Для чего это упражнение?

Данный навык помогает и при игре кантилены и при игре быстрых произведений. Часто бывает, что при игре, например, 16ых в быстром темпе исполнитель в момент смены меха съедает одну, а то и две ноты. Причина та же - вялая смена меха. Рекомендации, данные выше, могут помочь и в этом случае.


----------



## Игорь Гребёнкин (14 Окт 2015)

Уфимское училище искусств


----------



## Игорь Гребёнкин (16 Окт 2015)

Надеюсь, что-то из моих советов вам пригодится


----------



## qwark (16 Окт 2015)

Уважаемый Игорь Гребенкин, а вы  могли бы снять это на видео?

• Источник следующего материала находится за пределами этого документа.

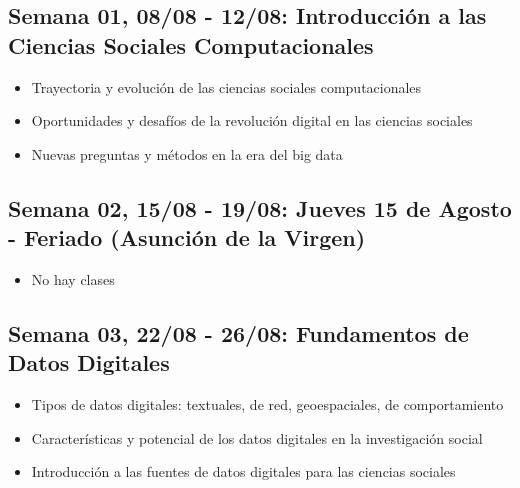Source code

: \documentclass[11pt,letter,]{article}
\providecommand{\tightlist}{%
  \setlength{\itemsep}{0pt}\setlength{\parskip}{0pt}}
\begin{document}
\hypertarget{semana-01-0808---1208-introducciuxf3n-a-las-ciencias-sociales-computacionales}{%
\subsection{Semana 01, 08/08 - 12/08: Introducción a las Ciencias
Sociales
Computacionales}\label{semana-01-0808---1208-introducciuxf3n-a-las-ciencias-sociales-computacionales}}

\begin{itemize}
\tightlist
\item
  Trayectoria y evolución de las ciencias sociales computacionales
\item
  Oportunidades y desafíos de la revolución digital en las ciencias
  sociales
\item
  Nuevas preguntas y métodos en la era del big data
\end{itemize}

\hypertarget{semana-02-1508---1908-jueves-15-de-agosto---feriado-asunciuxf3n-de-la-virgen}{%
\subsection{Semana 02, 15/08 - 19/08: Jueves 15 de Agosto - Feriado
(Asunción de la
Virgen)}\label{semana-02-1508---1908-jueves-15-de-agosto---feriado-asunciuxf3n-de-la-virgen}}

\begin{itemize}
\tightlist
\item
  No hay clases
\end{itemize}

\hypertarget{semana-03-2208---2608-fundamentos-de-datos-digitales}{%
\subsection{Semana 03, 22/08 - 26/08: Fundamentos de Datos
Digitales}\label{semana-03-2208---2608-fundamentos-de-datos-digitales}}

\begin{itemize}
\tightlist
\item
  Tipos de datos digitales: textuales, de red, geoespaciales, de
  comportamiento
\item
  Características y potencial de los datos digitales en la investigación
  social
\item
  Introducción a las fuentes de datos digitales para las ciencias
  sociales
\end{itemize}
\end{document}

По текстовому описанию трудно понять принцип


----------



## Игорь Гребёнкин (16 Окт 2015)

Если только попозже. Сейчас занимаюсь подготовкой к конкурсу. Напомните мне в январе


----------



## vater (18 Окт 2015)

Техническое решение для незаметной смены меха, к баяну подключается компрессор: http://www.youtube.com/watch?v=Hw8l8DDBAjU#t=67


----------



## vev (18 Окт 2015)

Цитата:


> *vater  писал:*
> Техническое решение для незаметной смены меха, к баяну подключается компрессор: http://www.youtube.com/watch?v=Hw8l8DDBAjU#t=67


А если с этим объединить, то мы вообще не нужны  


[SPOILER="


----------



## qwark (18 Окт 2015)

Смешно!)


----------



## Игорь Гребёнкин (18 Окт 2015)

vater писал:


> Техническое решение для незаметной смены меха, к баяну подключается компрессор: http://www.youtube.com/watch?v=Hw8l8DDBAjU#t=67


Ну это несерьёзно конечно. А крещендо диминуэндо как делать, а акценты мехом и так далее?


----------



## vev (19 Окт 2015)

*Игорь Гребёнкин*,

да это мы прикалываемся


----------



## vater (19 Окт 2015)

А если "*это несерьезно*", как заметил уважаемый Игорь Гребёнкин, то существует ли в опыте баянистов проблема недостаточно большого объема "легких" баяна?
То есть, можно ли рассматривать как функциональную проблему конструкции баяна:
1. неоправданно уменьшенный объем меховой камеры (можно было бы увеличить на 2-3 литра?) Даст ли это результат, если увеличить объем меховой камеры не за счет меха, а за счет величины правого полукорпуса? 
2. и вообще почему у наших непрофессиональных баянов такая плохая компрессию меха?


----------



## vev (19 Окт 2015)

vater (19.10.2015, 09:08) писал:


> почему у наших непрофессиональных баянов такая плохая компрессию меха?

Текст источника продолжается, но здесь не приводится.